You may be asking, I have to eat anyway, why shouldn’t I pay to have someone cook for me. Or maybe you are saying it saves time. Well it does not save time unless you are getting fast food, in which case you are also probably wondering why your clothes don’t fit as well as they used to. As for paying for someone else to cook for you, if that was the only case it wouldn’t be that bad. The fact of the matter is that you need to look at it from more of an accounting perspective. The restaurant is a business that needs to make its owners money. From the meal it sells you it needs to pay for:

  • Cooks
  • Servers
  • Food
  • Works to wash dishes and keep everything clean
  • Electricity
  • Rent
  • Interest on the loans to start the business
  • Repay loans on all of the equipment and furnishings
  • Fix broken equipment
  • Advertising
  • Possible franchise fees
  • Insurance
  • Water
  • Possibly Cable
  • Taxes
  • Tips
  • Accountant
  • Lawyer
  • Other expenses I couldn’t think of
  • And finally profit for the owners

You could sit down and look at your plate, and look at the bill and divide the bill into tiny chunks and realize: Less that 50% of what I am paying is actually going to food and preparation. The rest is going to other stuff that doesn’t benefit me at all, a lot of it doesn’t even benefit anyone in my community, its benefiting some fat cat banker, or a franchise owner in palm beach. I would implore you, stop paying for things that don’t benefit you, and make your own food. Here is the math part of the equation:

My wife and I spend 100 dollars on food every 2 weeks. I would estimate the average lunch bill is about 12 dollars per meal, and the average dinner across the nation at a restaurant according to CNN Money is around 32 dollars a plate. So for a couple that eats out 7 times a week for lunch and 7 times a week for dinner that is 616 = ((7 X 12)+(7 X 32)) X 2. Now this is an extreme case, but you get the point. For someone a bit more moderate we can cut this in half and say they spend 308 dollars a week. So for the whole year you have:

  • My Wife and I : 2,500 Total for all food
  • Moderate : 15,400 just for eating out (not including at home food)
  • Extreme: 30,800 just for eating out (not including at home food)

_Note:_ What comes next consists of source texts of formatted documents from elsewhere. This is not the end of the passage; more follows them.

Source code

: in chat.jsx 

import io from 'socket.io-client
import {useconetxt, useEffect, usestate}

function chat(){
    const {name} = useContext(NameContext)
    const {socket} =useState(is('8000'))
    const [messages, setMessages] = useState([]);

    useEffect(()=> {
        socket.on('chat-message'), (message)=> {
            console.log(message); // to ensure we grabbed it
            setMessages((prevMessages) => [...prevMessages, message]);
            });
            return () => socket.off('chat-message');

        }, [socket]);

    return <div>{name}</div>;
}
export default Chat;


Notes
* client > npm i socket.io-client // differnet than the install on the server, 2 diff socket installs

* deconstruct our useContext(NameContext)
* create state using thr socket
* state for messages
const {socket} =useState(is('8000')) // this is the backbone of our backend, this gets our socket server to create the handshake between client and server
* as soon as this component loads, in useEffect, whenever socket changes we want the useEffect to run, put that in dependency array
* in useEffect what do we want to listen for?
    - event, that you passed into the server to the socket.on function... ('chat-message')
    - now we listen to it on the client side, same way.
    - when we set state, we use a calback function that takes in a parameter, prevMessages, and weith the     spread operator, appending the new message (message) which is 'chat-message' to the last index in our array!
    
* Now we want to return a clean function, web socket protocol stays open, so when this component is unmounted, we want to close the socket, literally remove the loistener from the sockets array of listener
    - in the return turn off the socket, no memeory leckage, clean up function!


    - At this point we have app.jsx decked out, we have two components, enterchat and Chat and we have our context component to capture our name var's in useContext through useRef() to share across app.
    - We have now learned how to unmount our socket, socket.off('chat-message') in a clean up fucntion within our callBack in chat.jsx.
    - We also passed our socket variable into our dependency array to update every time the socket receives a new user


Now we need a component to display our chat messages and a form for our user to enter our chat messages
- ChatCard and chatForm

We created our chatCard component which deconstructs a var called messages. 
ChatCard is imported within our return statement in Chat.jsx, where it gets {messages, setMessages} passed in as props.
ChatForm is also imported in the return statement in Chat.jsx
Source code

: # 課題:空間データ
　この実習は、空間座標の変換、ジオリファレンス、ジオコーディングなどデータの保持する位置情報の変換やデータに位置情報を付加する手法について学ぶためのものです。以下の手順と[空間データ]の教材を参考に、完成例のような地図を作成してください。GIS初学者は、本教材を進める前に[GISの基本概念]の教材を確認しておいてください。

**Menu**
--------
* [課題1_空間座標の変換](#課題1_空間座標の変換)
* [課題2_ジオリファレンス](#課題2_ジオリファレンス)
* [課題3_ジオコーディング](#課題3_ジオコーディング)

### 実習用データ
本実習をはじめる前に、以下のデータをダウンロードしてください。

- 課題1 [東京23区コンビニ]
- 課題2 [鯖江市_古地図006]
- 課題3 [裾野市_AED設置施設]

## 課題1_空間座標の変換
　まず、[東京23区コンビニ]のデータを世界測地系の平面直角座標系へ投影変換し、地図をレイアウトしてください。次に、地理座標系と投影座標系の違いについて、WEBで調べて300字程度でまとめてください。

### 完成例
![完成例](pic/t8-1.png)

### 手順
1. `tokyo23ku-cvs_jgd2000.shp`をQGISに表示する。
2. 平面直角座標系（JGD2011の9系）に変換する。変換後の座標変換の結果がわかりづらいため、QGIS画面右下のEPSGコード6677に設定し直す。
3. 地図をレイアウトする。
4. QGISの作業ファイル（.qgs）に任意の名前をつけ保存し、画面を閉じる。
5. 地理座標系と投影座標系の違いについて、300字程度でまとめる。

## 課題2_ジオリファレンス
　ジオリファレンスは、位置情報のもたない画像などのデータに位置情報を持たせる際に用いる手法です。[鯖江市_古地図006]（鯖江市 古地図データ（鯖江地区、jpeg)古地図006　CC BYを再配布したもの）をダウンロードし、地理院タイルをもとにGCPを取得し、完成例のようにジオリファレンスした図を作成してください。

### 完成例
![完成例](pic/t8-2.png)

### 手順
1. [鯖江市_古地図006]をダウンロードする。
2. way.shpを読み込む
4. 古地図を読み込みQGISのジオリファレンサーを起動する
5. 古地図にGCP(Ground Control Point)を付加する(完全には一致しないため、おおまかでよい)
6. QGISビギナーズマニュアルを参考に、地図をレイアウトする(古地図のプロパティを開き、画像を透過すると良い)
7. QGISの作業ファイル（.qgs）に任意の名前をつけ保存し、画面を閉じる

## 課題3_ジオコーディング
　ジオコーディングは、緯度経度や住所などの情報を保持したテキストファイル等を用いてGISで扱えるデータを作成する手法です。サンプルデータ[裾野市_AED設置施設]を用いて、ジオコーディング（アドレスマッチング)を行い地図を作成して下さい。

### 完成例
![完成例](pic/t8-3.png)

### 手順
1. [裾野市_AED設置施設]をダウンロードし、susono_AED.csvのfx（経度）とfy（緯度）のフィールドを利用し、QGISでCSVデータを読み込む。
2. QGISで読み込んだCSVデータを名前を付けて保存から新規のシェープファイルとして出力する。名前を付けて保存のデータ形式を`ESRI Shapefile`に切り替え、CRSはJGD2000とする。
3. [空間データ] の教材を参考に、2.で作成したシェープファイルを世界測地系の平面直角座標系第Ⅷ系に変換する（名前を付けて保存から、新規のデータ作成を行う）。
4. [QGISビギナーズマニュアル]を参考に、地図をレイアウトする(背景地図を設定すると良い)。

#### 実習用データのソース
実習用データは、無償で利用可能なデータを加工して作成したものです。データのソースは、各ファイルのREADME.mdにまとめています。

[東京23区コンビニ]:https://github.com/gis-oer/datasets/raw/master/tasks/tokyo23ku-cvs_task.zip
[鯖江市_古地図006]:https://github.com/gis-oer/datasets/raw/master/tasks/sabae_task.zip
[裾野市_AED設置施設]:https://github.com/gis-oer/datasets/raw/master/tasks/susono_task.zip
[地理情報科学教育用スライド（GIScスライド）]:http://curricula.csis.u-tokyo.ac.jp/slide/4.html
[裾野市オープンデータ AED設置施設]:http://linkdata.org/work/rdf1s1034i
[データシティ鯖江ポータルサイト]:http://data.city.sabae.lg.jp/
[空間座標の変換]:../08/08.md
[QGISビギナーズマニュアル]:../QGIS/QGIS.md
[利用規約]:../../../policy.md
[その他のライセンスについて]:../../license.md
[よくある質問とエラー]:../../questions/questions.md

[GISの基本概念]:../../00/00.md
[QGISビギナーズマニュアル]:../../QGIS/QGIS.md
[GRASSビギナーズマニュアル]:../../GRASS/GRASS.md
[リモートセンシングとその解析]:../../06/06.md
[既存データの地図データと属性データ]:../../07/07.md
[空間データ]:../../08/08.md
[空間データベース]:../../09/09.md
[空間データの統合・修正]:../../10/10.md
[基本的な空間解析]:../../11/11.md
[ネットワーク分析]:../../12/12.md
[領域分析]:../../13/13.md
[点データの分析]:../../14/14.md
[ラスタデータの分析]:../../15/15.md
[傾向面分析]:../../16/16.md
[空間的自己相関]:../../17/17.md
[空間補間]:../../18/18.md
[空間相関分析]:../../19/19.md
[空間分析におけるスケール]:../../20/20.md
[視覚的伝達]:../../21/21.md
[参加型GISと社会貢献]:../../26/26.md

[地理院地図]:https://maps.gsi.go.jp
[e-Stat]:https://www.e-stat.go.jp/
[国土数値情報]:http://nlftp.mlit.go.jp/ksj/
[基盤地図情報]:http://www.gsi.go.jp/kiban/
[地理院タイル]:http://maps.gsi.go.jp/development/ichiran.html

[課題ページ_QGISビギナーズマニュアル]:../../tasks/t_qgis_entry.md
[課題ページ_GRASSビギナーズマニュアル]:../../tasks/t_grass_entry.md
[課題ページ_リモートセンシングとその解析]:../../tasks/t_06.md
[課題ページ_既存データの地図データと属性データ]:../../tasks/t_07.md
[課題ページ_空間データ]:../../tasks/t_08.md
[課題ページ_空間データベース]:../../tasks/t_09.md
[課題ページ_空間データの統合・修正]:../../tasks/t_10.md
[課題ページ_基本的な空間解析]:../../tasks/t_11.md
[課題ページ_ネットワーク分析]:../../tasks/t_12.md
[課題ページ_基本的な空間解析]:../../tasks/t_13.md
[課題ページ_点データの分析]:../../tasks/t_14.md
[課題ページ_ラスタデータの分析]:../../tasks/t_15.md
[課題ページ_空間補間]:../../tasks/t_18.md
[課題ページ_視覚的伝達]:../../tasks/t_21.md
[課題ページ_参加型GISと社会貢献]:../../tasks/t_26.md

Even at eating out a moderate amount it really adds up in a hurry. And this doesn’t include those families who have kids, or drinking any alcohol.

Compared to an extremist my wife and I are saving 28,300 dollars a year. Compared to a moderate, we are saving 12,900 dollars a year. Using my handy excel or docs.google spreadsheet, in 30 years we will have 4,655,181 dollars more than the extreme or 2,121,973 more than the moderate.

Having 2,121,973 dollars more when I retire when I’m 55 means that I will have about 170,000 dollars more a year to spend on food. I would think that is enough. This is 170,000 dollars a year closer to saying screw you to your boss, and no thanks to social insecurity.